__WHAT THIS TASK INVOLVES__:
Nothing but a number belongs in the answer: the count of lines below that contain the word "Rate".

Stored data
-- -- --
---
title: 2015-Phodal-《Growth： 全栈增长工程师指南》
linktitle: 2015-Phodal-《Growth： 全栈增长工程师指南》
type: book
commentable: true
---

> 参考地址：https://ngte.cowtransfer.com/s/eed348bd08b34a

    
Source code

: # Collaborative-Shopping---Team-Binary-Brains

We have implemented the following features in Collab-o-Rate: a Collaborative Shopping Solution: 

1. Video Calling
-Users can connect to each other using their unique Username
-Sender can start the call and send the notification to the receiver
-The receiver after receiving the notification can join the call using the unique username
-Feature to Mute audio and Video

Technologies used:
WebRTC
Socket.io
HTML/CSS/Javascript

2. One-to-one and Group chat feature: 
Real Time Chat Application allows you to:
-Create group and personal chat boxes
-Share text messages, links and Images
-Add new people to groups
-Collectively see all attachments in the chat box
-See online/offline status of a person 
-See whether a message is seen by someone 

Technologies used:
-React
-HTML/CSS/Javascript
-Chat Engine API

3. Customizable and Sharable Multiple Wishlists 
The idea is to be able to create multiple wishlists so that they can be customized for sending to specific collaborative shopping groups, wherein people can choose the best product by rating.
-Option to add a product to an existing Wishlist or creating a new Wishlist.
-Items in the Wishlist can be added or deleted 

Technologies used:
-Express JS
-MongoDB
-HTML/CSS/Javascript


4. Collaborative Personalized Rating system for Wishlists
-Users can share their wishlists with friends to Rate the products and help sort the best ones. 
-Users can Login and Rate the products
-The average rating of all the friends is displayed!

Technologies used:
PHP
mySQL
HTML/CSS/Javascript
-- -- --
__RESPONSE AREA__:
3